1. Use `torch.autograd` to find the true gradient on the above dataset using linear regression (in the form 
$\theta_1 x + \theta_0$) for any given values of $(\theta_0, \theta_1)$.

2. Using the same $(\theta_0, \theta_1)$ as above, calculate the stochastic gradient for all points in the dataset. Then, find the average of all those gradients and show that the stochastic gradient is a good estimate of the true gradient. 

3. Implement full-batch, mini-batch, and stochastic gradient descent. Calculate the average number of iterations required for each method to get sufficiently close to the optimal solution, where "sufficiently close" means within a distance of 
$\epsilon$ (or $\epsilon$-neighborhood) from the minimum value of the loss function. Visualize the convergence process for 15 epochs. Choose $\epsilon = 0.001$ for convergence criteria.  
Which optimization process takes a larger number of epochs to converge, and why?  
Show the contour plots for different epochs (or show an animation/GIF) for visualization of the optimization process. Also, make a plot for Loss vs. Epochs for all the methods. 
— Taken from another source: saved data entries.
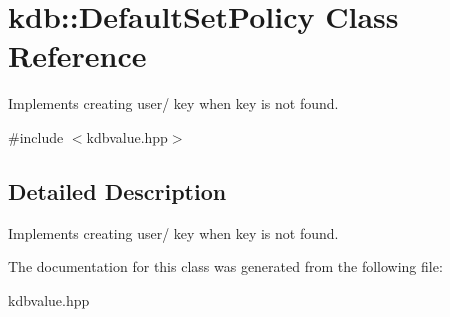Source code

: \hypertarget{classkdb_1_1DefaultSetPolicy}{\section{kdb\+:\+:Default\+Set\+Policy Class Reference}
\label{classkdb_1_1DefaultSetPolicy}
}


Implements creating user/ key when key is not found.  




{\ttfamily \#include $<$kdbvalue.\+hpp$>$}



\subsection{Detailed Description}
Implements creating user/ key when key is not found. 

The documentation for this class was generated from the following file\+:\begin{DoxyCompactItemize}
\item 
kdbvalue.\+hpp\end{DoxyCompactItemize}
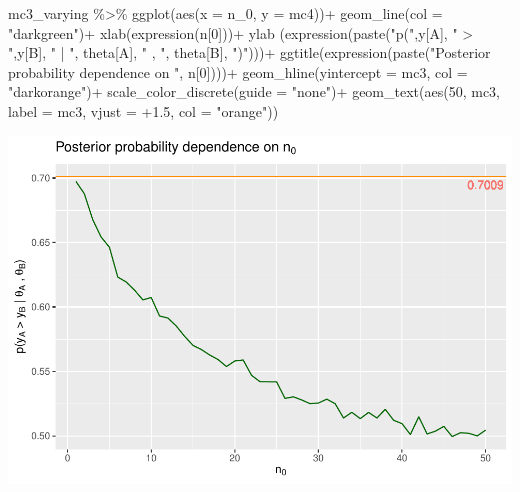 \documentclass[
  11pt,
]{article}
\newenvironment{Shaded}{\begin{snugshade}}{\end{snugshade}}
\newcommand{\AttributeTok}[1]{\textcolor[rgb]{0.77,0.63,0.00}{#1}}
\newcommand{\DecValTok}[1]{\textcolor[rgb]{0.00,0.00,0.81}{#1}}
\newcommand{\FloatTok}[1]{\textcolor[rgb]{0.00,0.00,0.81}{#1}}
\newcommand{\FunctionTok}[1]{\textcolor[rgb]{0.00,0.00,0.00}{#1}}
\newcommand{\NormalTok}[1]{#1}
\newcommand{\SpecialCharTok}[1]{\textcolor[rgb]{0.00,0.00,0.00}{#1}}
\newcommand{\StringTok}[1]{\textcolor[rgb]{0.31,0.60,0.02}{#1}}
\begin{document}
\begin{Shaded}
\begin{Highlighting}[]
\NormalTok{mc3\_varying }\SpecialCharTok{\%\textgreater{}\%} \FunctionTok{ggplot}\NormalTok{(}\FunctionTok{aes}\NormalTok{(}\AttributeTok{x =}\NormalTok{ n\_0, }\AttributeTok{y =}\NormalTok{ mc4))}\SpecialCharTok{+}
  \FunctionTok{geom\_line}\NormalTok{(}\AttributeTok{col =} \StringTok{"darkgreen"}\NormalTok{)}\SpecialCharTok{+}
  \FunctionTok{xlab}\NormalTok{(}\FunctionTok{expression}\NormalTok{(n[}\DecValTok{0}\NormalTok{]))}\SpecialCharTok{+}
  \FunctionTok{ylab}\NormalTok{ (}\FunctionTok{expression}\NormalTok{(}\FunctionTok{paste}\NormalTok{(}\StringTok{"p("}\NormalTok{,y[A], }\StringTok{" \textgreater{} "}\NormalTok{,y[B], }\StringTok{" | "}\NormalTok{, theta[A], }\StringTok{" , "}\NormalTok{, theta[B], }\StringTok{")"}\NormalTok{)))}\SpecialCharTok{+}
  \FunctionTok{ggtitle}\NormalTok{(}\FunctionTok{expression}\NormalTok{(}\FunctionTok{paste}\NormalTok{(}\StringTok{"Posterior probability dependence on "}\NormalTok{, n[}\DecValTok{0}\NormalTok{])))}\SpecialCharTok{+}
  \FunctionTok{geom\_hline}\NormalTok{(}\AttributeTok{yintercept =}\NormalTok{ mc3, }\AttributeTok{col =} \StringTok{"darkorange"}\NormalTok{)}\SpecialCharTok{+}
  \FunctionTok{scale\_color\_discrete}\NormalTok{(}\AttributeTok{guide =} \StringTok{"none"}\NormalTok{)}\SpecialCharTok{+}
  \FunctionTok{geom\_text}\NormalTok{(}\FunctionTok{aes}\NormalTok{(}\DecValTok{50}\NormalTok{, mc3, }\AttributeTok{label =}\NormalTok{ mc3, }\AttributeTok{vjust =} \SpecialCharTok{+}\FloatTok{1.5}\NormalTok{, }\AttributeTok{col =} \StringTok{"orange"}\NormalTok{))}
\end{Highlighting}
\end{Shaded}

\begin{center}\includegraphics[width=0.6\linewidth]{1_hw_bs_code_files/figure-latex/unnamed-chunk-6-1} \end{center}
\normalsize
\end{document}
4. Explore the article [here](https://machinelearningmastery.com/gradient-descent-with-momentum-from-scratch/#:~:text=Momentum%20is%20an%20extension%20to,spots%20of%20the%20search%20space.)  on gradient descent with momentum. Implement gradient descent with momentum for the dataset. Visualize the convergence process for 15 steps. Compare the average number of steps taken with gradient descent (for variants full-batch and stochastic) with momentum to that of vanilla gradient descent to converge to an $\epsilon$-neighborhood for both datasets. Choose $\epsilon = 0.001$.  
Write down your observations. Show the contour plots for different epochs for momentum implementation. Specifically, show all the vectors: gradient, current value of $\theta$, momentum, etc. 


In [None]:
import numpy as np
import torch
import matplotlib.pyplot as plt


### 1. Using autograd to find the true gradient on the above dataset using linear regression for any  $\theta$.

In [None]:
# Data
np.random.seed(45)
x_vals = np.random.uniform(-1, 1, 40)
y_vals = 3 * x_vals + 4 + np.random.randn(40)

# Convert to tensors
x = torch.tensor(x_vals, dtype=torch.float64).view(-1, 1)
y = torch.tensor(y_vals, dtype=torch.float64).view(-1, 1)

# Design matrix with bias
ones_col = torch.ones_like(x)
X = torch.cat((ones_col, x), dim=1)  # shape (40, 2)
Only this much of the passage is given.